> **EXERCISE GOAL**:
Would you restate each line of the data below word for word, without its pictures?

> **ENTRIES SUPPLIED**:
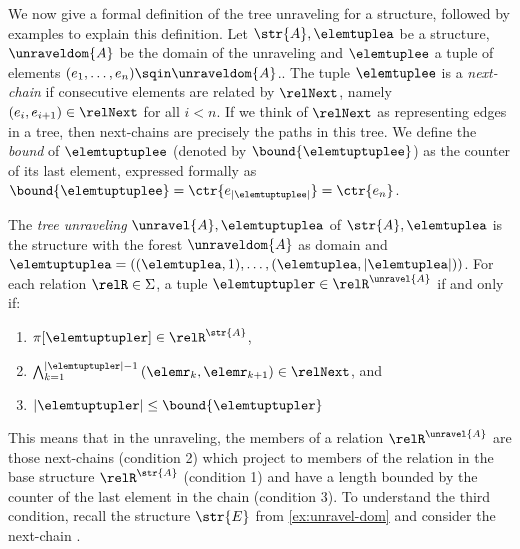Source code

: \noindent
We now give a formal definition of the tree unraveling for a structure, followed by examples to explain this definition.
Let $\str{A}, \elemtuplea$ be a structure, $\unraveldom{A}$ be the domain of the unraveling and $\elemtuplee$ a tuple of elements $(e_{1}, \ldots, e_{n}) \sqin \unraveldom{A}$..
The tuple $\elemtuplee$ is a \emph{next-chain} if consecutive elements are related by $\relNext$, namely $(e_{i}, e_{i+1}) \in \relNext$ for all $i < n$.
If we think of $\relNext$ as representing edges in a tree, then next-chains are precisely the paths in this tree.
We define the \emph{bound} of $\elemtuptuplee$ (denoted by $\bound{\elemtuptuplee}$) as the counter of its last element, expressed formally as $\bound{\elemtuptuplee} = \ctr{e_{|\elemtuptuplee|}} = \ctr{e_{n}}$.
\begin{definition}
The \emph{tree unraveling} $\unravel{A}, \elemtuptuplea$ of $\str{A}, \elemtuplea$ is the structure with the forest $\unraveldom{A}$ as domain and $\elemtuptuplea = ((\elemtuplea, 1), \ldots, (\elemtuplea, |\elemtuplea|))$.
For each relation $\relR \in \Sigma$, a tuple $\elemtuptupler \in \relR^{\unravel{A}}$ if and only if:
\begin{enumerate}
  \item $\pi[\elemtuptupler] \in \relR^{\str{A}}$,
  \item $\bigwedge_{k=1}^{|\elemtuptupler|-1}{(\elemr_{k},\elemr_{k+1}) \in \relNext}$, and
  \item $|\elemtuptupler| \le \bound{\elemtuptupler}$
\end{enumerate}
\end{definition}
This means that in the unraveling, the members of a relation $\relR^{\unravel{A}}$ are those next-chains (condition 2) which project to members of the relation in the base structure $\relR^{\str{A}}$ (condition 1) and have a length bounded by the counter of the last element in the chain (condition 3).
To understand the third condition, recall the structure $\str{E}$ from \cref{ex:unravel-dom} and consider the next-chain .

> **FINISHED EXERCISE**:
Source code

: \noindent
We now give a formal definition of the tree unraveling for a structure, followed by examples to explain this definition.
Let $\str{A}, \elemtuplea$ be a structure, $\unraveldom{A}$ be the domain of the unraveling and $\elemtuplee$ a tuple of elements $(e_{1}, \ldots, e_{n}) \sqin \unraveldom{A}$..
The tuple $\elemtuplee$ is a \emph{next-chain} if consecutive elements are related by $\relNext$, namely $(e_{i}, e_{i+1}) \in \relNext$ for all $i < n$.
If we think of $\relNext$ as representing edges in a tree, then next-chains are precisely the paths in this tree.
We define the \emph{bound} of $\elemtuptuplee$ (denoted by $\bound{\elemtuptuplee}$) as the counter of its last element, expressed formally as $\bound{\elemtuptuplee} = \ctr{e_{|\elemtuptuplee|}} = \ctr{e_{n}}$.
\begin{definition}
The \emph{tree unraveling} $\unravel{A}, \elemtuptuplea$ of $\str{A}, \elemtuplea$ is the structure with the forest $\unraveldom{A}$ as domain and $\elemtuptuplea = ((\elemtuplea, 1), \ldots, (\elemtuplea, |\elemtuplea|))$.
For each relation $\relR \in \Sigma$, a tuple $\elemtuptupler \in \relR^{\unravel{A}}$ if and only if:
\begin{enumerate}
  \item $\pi[\elemtuptupler] \in \relR^{\str{A}}$,
  \item $\bigwedge_{k=1}^{|\elemtuptupler|-1}{(\elemr_{k},\elemr_{k+1}) \in \relNext}$, and
  \item $|\elemtuptupler| \le \bound{\elemtuptupler}$
\end{enumerate}
\end{definition}
This means that in the unraveling, the members of a relation $\relR^{\unravel{A}}$ are those next-chains (condition 2) which project to members of the relation in the base structure $\relR^{\str{A}}$ (condition 1) and have a length bounded by the counter of the last element in the chain (condition 3).
To understand the third condition, recall the structure $\str{E}$ from \cref{ex:unravel-dom} and consider the next-chain .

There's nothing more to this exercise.